Articoli per posizionamento sito, cosa e come fare

Articoli per posizionamento sito, cosa e come fare

Ormai lo sanno anche le pietre: affinché un sito funzioni, e quindi si guadagni un posizionamento occorrono degli articoli per posizionamento sito di valore. Per raggiungere i primi posti di Google, però, non bisogna solo scrivere dei buoni articoli ma si devono anche ottimizzare con la SEO. Solo in questo modo potremo avere degli articoli per posizionamento sito.

La SEO è un insieme di strategie volte a soddisfare l’algoritmo di Google e quindi a soddisfare l’ipotetica ricerca di un utente sul web. Queste strategie concernono l’integralità del sito ma si concentrano soprattutto sulla stesura degli articoli.

Per aiutarti nella composizione dell’articolo esistono i plugin, tra i più conosciuti abbiamo Yoast Seo. Il plugin analizza l’articolo scritto, suggerendoti i vari cambiamenti da apportare, o le astuzie da seguire, per rendere il post adatto a un alto posizionamento. Yoast seo è messo a disposizione da WordPress, una delle migliori piattaforme per creare siti e blog di successo.

Detta così sembra facile, basta scaricare il plugin ed è fatta! Ovviamente, come tutte le cose della vita, è una procedura più complessa di quello che sembra.

Prima di capire assieme come si struttura un articolo per la SEO, ci sono due aspetti importanti di cui devi tenere conto: l’algoritmo cambia, quindi alcune regole che potevano andare bene qualche anno fa, oggi non sono più valide. Per esempio, proprio ultimamente Google è diventato più intelligente e riesce a leggere un testo con maggior comprensione; così da preferire l’utilizzo dei sinonimi nell’integrazione delle keyword, piuttosto che la ripetizione delle stesse. Secondo aspetto, non diventare schiavo della SEO, ma pensa prima a scrivere un buon articolo. La SEO, come lo dice la parola stessa, è un’ottimizzazione, quindi un processo secondario alla scrittura di un buon post.

Regole basi per posizionare gli articoli del tuo sito

La prima regola per scrivere articoli per posizionamento sito in prima pagina è di scrivere dei buoni articoli. Lo so, sembra banale, ma non lo è. Un buon articolo non deve solo avere una grammatica perfetta e un’ottima sintassi, ma deve avere uno stile, essere accattivante e coerente con la proposta del sito. Ma soprattutto, e qui veniamo alla seconda regola, deve rispondere a un’ipotetica domanda.
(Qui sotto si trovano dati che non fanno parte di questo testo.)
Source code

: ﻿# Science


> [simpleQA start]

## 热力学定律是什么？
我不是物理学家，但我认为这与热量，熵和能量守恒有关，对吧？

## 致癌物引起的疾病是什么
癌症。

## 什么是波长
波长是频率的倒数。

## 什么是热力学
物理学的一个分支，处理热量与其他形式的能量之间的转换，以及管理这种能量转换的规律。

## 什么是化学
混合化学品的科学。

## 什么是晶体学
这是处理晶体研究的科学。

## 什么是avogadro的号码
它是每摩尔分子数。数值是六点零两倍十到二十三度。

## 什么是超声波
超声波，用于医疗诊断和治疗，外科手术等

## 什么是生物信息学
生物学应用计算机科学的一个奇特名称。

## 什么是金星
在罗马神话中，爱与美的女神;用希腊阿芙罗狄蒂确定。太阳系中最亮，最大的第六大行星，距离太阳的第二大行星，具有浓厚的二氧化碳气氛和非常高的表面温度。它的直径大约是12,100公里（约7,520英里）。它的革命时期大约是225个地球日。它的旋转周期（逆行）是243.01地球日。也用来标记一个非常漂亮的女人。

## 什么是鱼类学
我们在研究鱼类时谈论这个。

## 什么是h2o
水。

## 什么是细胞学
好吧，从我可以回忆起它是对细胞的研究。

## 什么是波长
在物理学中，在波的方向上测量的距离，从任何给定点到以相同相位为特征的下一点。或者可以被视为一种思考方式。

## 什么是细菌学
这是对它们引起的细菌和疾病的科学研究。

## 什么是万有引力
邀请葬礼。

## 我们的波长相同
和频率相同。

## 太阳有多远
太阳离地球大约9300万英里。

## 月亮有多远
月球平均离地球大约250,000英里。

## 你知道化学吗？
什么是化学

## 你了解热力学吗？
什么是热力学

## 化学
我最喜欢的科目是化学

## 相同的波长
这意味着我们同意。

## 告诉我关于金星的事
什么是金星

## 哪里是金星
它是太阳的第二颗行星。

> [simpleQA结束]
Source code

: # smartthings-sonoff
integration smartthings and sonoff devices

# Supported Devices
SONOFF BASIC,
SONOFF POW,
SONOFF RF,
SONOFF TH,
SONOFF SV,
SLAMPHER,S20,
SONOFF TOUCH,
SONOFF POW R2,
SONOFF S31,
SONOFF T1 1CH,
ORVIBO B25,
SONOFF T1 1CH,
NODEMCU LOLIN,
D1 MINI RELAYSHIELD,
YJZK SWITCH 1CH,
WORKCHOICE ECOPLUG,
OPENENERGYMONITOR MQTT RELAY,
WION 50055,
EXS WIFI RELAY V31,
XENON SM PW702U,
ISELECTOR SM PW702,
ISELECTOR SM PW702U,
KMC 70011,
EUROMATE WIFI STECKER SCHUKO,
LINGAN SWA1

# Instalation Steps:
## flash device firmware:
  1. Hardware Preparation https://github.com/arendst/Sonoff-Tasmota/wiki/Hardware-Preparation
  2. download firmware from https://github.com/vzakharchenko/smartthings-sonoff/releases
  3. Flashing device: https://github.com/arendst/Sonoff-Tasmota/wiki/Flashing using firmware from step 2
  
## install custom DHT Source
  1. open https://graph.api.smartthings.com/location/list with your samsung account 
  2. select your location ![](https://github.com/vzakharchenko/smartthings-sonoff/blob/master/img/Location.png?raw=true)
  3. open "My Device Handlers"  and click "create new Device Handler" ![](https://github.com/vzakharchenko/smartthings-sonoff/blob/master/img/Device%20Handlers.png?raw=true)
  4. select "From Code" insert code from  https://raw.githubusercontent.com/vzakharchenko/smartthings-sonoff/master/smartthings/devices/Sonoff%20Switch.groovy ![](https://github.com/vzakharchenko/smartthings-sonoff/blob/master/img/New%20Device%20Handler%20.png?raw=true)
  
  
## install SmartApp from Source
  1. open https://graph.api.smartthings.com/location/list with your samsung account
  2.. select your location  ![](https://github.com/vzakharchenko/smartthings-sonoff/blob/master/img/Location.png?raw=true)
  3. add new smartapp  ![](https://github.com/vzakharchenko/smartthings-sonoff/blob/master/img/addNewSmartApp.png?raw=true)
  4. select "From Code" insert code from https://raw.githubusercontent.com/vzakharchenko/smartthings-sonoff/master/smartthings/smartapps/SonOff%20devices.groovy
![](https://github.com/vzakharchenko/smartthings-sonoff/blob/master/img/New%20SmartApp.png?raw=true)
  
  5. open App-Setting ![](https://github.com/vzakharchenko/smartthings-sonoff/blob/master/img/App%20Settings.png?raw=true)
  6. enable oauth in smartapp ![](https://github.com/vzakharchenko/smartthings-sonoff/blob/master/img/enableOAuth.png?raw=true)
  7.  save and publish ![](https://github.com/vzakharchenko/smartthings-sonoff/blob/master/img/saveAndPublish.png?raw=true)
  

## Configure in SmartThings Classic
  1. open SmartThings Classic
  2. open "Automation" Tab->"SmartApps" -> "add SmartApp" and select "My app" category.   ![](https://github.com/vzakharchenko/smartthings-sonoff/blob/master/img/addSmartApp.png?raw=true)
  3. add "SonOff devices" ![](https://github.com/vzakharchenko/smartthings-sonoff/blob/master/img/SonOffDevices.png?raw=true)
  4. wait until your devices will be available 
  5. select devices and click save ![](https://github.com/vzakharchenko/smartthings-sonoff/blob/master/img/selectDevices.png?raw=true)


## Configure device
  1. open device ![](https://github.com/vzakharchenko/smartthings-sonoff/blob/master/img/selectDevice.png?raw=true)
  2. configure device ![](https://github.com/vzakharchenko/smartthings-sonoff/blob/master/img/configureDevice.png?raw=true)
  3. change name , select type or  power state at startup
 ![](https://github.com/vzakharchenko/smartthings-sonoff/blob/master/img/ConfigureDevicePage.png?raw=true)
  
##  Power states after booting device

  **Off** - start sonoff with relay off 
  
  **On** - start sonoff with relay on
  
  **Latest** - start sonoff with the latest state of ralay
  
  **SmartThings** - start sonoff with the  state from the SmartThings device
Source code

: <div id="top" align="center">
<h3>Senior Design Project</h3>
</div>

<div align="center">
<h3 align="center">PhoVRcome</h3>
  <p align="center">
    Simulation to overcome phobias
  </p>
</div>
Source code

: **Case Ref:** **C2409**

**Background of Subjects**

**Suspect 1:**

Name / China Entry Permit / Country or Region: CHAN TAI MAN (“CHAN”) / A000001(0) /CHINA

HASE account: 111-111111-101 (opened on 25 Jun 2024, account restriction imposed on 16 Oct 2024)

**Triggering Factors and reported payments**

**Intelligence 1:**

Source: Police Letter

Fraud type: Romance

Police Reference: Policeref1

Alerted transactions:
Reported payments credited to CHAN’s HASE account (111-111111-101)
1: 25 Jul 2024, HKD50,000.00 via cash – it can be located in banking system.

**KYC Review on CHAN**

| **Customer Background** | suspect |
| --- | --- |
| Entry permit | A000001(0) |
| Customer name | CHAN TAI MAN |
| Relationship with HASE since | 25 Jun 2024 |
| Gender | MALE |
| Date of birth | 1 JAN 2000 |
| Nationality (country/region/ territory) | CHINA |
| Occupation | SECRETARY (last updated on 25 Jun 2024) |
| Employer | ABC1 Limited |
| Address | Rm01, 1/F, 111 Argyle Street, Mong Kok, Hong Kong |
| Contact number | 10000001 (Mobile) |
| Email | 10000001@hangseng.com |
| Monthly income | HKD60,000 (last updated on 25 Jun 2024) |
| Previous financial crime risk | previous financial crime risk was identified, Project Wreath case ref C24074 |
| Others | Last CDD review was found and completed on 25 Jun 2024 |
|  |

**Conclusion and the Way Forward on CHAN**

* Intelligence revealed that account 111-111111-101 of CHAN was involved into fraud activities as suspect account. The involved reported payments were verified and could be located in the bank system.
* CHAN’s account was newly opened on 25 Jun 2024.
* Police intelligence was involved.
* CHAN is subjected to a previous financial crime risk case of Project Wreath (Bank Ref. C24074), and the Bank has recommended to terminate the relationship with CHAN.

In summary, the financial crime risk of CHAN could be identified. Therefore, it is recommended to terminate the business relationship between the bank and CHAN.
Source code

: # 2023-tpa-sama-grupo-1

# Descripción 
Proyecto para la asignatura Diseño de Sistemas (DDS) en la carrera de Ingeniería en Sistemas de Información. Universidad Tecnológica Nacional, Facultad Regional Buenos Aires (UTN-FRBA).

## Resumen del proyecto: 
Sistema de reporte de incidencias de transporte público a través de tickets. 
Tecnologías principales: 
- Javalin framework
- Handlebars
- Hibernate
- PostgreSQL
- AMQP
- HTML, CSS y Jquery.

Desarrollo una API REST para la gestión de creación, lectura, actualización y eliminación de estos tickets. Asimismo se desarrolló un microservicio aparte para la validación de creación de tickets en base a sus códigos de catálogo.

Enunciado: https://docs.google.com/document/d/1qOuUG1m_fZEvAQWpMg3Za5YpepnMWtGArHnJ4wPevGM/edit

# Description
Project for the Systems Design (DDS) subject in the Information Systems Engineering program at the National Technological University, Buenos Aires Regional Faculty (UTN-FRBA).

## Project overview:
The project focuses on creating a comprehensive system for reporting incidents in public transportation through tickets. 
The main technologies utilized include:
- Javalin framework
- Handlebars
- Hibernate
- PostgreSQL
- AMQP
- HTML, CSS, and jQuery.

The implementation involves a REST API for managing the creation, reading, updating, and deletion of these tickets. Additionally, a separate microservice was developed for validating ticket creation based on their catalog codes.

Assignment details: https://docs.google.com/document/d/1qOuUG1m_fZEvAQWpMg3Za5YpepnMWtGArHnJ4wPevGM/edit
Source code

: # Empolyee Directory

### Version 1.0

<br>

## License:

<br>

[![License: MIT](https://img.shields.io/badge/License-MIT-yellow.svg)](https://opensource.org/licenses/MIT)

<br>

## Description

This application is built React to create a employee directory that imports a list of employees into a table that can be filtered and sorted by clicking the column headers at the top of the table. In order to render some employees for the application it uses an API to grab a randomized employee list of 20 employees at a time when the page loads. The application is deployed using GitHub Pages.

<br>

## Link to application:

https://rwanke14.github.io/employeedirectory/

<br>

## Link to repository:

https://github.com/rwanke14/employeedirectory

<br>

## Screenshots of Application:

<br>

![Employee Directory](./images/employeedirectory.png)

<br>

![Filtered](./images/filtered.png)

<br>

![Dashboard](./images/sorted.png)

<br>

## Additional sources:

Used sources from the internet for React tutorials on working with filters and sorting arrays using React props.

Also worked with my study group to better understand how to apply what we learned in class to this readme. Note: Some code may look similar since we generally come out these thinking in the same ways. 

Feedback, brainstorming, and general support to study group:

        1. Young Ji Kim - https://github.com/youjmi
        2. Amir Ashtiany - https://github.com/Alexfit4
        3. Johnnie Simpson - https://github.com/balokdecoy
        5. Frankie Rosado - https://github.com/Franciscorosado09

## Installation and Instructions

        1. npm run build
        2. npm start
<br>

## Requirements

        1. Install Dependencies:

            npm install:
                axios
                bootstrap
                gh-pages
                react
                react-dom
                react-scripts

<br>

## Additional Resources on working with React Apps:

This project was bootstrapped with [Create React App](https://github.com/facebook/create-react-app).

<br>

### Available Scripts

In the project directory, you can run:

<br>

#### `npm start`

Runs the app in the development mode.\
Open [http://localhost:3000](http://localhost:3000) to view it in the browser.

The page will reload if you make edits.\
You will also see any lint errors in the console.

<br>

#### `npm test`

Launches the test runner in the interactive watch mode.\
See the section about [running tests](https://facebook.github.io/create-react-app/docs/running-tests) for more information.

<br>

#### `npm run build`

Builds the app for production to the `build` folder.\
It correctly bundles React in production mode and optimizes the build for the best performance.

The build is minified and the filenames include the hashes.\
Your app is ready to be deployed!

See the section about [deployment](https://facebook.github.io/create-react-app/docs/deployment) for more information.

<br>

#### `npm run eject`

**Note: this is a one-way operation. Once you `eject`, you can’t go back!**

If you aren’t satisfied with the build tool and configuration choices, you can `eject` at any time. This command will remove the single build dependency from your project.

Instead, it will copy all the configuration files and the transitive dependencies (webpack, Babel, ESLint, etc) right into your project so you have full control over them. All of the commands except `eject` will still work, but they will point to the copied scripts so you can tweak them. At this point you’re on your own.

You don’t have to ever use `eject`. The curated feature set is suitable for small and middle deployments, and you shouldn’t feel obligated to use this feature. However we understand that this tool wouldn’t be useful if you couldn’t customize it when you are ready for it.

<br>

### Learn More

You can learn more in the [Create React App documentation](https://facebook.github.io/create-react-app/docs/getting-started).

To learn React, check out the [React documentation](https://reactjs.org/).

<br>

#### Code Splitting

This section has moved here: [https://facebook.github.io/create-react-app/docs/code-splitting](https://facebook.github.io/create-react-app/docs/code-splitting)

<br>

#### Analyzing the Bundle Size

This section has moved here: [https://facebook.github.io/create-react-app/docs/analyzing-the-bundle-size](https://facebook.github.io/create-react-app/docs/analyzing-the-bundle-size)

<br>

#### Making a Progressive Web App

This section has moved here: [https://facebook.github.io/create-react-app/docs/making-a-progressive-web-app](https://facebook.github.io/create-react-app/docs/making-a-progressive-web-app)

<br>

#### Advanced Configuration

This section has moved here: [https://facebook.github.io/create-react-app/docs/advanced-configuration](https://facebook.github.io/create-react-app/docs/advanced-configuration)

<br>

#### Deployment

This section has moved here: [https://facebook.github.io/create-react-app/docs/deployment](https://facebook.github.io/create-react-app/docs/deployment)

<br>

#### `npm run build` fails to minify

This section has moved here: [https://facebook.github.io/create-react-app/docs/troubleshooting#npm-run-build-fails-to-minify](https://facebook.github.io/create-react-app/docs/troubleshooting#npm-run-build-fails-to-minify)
Posizionamento sito WordPressPer essere in prima pagina bisogna essere utili. Considera che Google è un motore di ricerca, di conseguenza, tutti noi quando lo usiamo lo facciamo per ricavare informazioni. Immagina di fare una ricerca su Google per “Ricetta torta di mele” e uscissero proposte per “Ricetta torta al limone”, non saresti molto soddisfatto. Per questo motivo Google seleziona i siti che rispondono in modo compiuto a una possibile domanda e gli articoli che contengono maggiori indicazioni rispetto alla ricerca. Per esempio, se devi proporre un hotel a Roma, la keyword “Hotel a Roma a pochi passi dal Colosseo” sarà migliore di “Hotel a Roma”, molto più generica e quindi con una più alta competizione.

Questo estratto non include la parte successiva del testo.